■ EXERCISE BRIEF
Produce an exact transcription of the listing below, omitting the pictures.

■ THE DATA
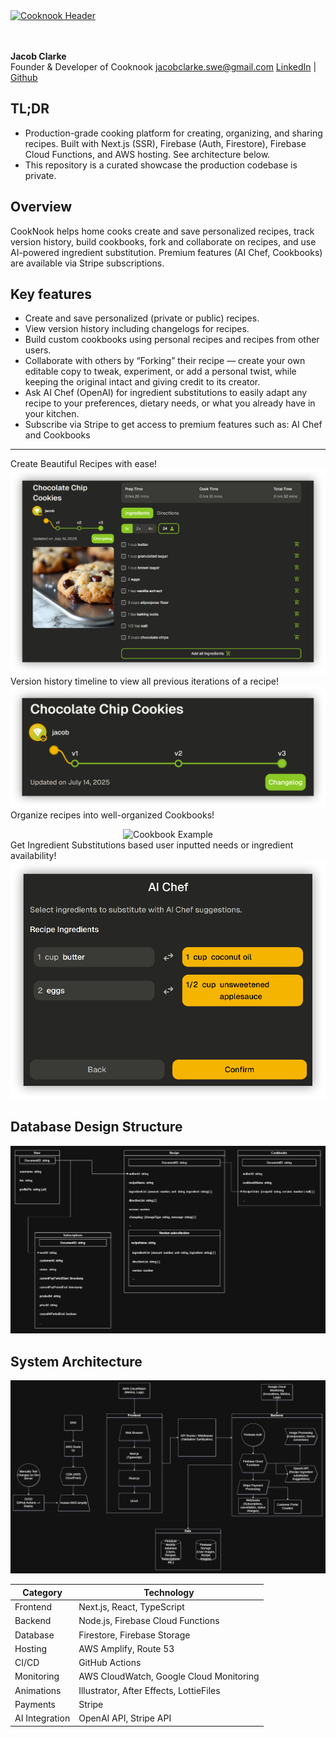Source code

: 
<div>
  <a href='https://mycooknook.com/'>
    <img src ='https://mycooknook.com/CooknookEmailHeader.png' width='300' alt='Cooknook Header'> </img>
  </a>
</div>
<br></br>

**Jacob Clarke**  
Founder & Developer of Cooknook
jacobclarke.swe@gmail.com
[LinkedIn](https://www.linkedin.com/in/jacob-clarke-developer/) | [Github](https://www.github.com/jacobclarke4/)

## TL;DR
- Production-grade cooking platform for creating, organizing, and sharing recipes. Built with Next.js (SSR), Firebase (Auth, Firestore), Firebase Cloud Functions, and AWS hosting. See architecture below.
- This repository is a curated showcase the production codebase is private.

## Overview
CookNook helps home cooks create and save personalized recipes, track version history, build cookbooks, fork and collaborate on recipes, and use AI-powered ingredient substitution. Premium features (AI Chef, Cookbooks) are available via Stripe subscriptions.

## Key features
- Create and save personalized (private or public) recipes.
- View version history including changelogs for recipes.
- Build custom cookbooks using personal recipes and recipes from other users.
- Collaborate with others by “Forking” their recipe — create your own editable copy to tweak, experiment, or add a personal twist, while keeping the original intact and giving credit to its creator.
- Ask AI Chef (OpenAI) for ingredient substitutions to easily adapt any recipe to your preferences, dietary needs, or what you already have in your kitchen.
- Subscribe via Stripe to get access to premium features such as: AI Chef and Cookbooks

---
Create Beautiful Recipes with ease!
<img src='/example-images/RecipeExample.png' alt='Recipe Example'></img>
Version history timeline to view all previous iterations of a recipe!
<img src='/example-images/VersionHistoryExample.png' alt='Version History Example'></img>
Organize recipes into well-organized Cookbooks!
<div align='center'>
  <img src='/example-images/CookbookExample.gif' alt='Cookbook Example'></img>
</div>
Get Ingredient Substitutions based user inputted needs or ingredient availability!
<img src='/example-images/IngredientSubstitutionExample.png' alt='Ingredient Substitution Example'></img>

## Database Design Structure
<img src='/database-structure/database-structure.png' alt='Database Structure'></img>


## System Architecture
<img src='/system-design/system-design.png' alt='System Design'></img>

| Category | Technology |
|-----------|-------------|
| Frontend | Next.js, React, TypeScript |
| Backend | Node.js, Firebase Cloud Functions |
| Database | Firestore, Firebase Storage |
| Hosting | AWS Amplify, Route 53 |
| CI/CD | GitHub Actions |
| Monitoring | AWS CloudWatch, Google Cloud Monitoring |
| Animations | Illustrator, After Effects, LottieFiles |
| Payments | Stripe |
| AI Integration | OpenAI API, Stripe API |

■ WRITTEN SOLUTION
Source code

: 
<div>
  <a href='https://mycooknook.com/'>
    <img src ='https://mycooknook.com/CooknookEmailHeader.png' width='300' alt='Cooknook Header'> </img>
  </a>
</div>
<br></br>

**Jacob Clarke**  
Founder & Developer of Cooknook
jacobclarke.swe@gmail.com
[LinkedIn](https://www.linkedin.com/in/jacob-clarke-developer/) | [Github](https://www.github.com/jacobclarke4/)

## TL;DR
- Production-grade cooking platform for creating, organizing, and sharing recipes. Built with Next.js (SSR), Firebase (Auth, Firestore), Firebase Cloud Functions, and AWS hosting. See architecture below.
- This repository is a curated showcase the production codebase is private.

## Overview
CookNook helps home cooks create and save personalized recipes, track version history, build cookbooks, fork and collaborate on recipes, and use AI-powered ingredient substitution. Premium features (AI Chef, Cookbooks) are available via Stripe subscriptions.

## Key features
- Create and save personalized (private or public) recipes.
- View version history including changelogs for recipes.
- Build custom cookbooks using personal recipes and recipes from other users.
- Collaborate with others by “Forking” their recipe — create your own editable copy to tweak, experiment, or add a personal twist, while keeping the original intact and giving credit to its creator.
- Ask AI Chef (OpenAI) for ingredient substitutions to easily adapt any recipe to your preferences, dietary needs, or what you already have in your kitchen.
- Subscribe via Stripe to get access to premium features such as: AI Chef and Cookbooks

---
Create Beautiful Recipes with ease!
<img src='/example-images/RecipeExample.png' alt='Recipe Example'></img>
Version history timeline to view all previous iterations of a recipe!
<img src='/example-images/VersionHistoryExample.png' alt='Version History Example'></img>
Organize recipes into well-organized Cookbooks!
<div align='center'>
  <img src='/example-images/CookbookExample.gif' alt='Cookbook Example'></img>
</div>
Get Ingredient Substitutions based user inputted needs or ingredient availability!
<img src='/example-images/IngredientSubstitutionExample.png' alt='Ingredient Substitution Example'></img>

## Database Design Structure
<img src='/database-structure/database-structure.png' alt='Database Structure'></img>


## System Architecture
<img src='/system-design/system-design.png' alt='System Design'></img>

| Category | Technology |
|-----------|-------------|
| Frontend | Next.js, React, TypeScript |
| Backend | Node.js, Firebase Cloud Functions |
| Database | Firestore, Firebase Storage |
| Hosting | AWS Amplify, Route 53 |
| CI/CD | GitHub Actions |
| Monitoring | AWS CloudWatch, Google Cloud Monitoring |
| Animations | Illustrator, After Effects, LottieFiles |
| Payments | Stripe |
| AI Integration | OpenAI API, Stripe API |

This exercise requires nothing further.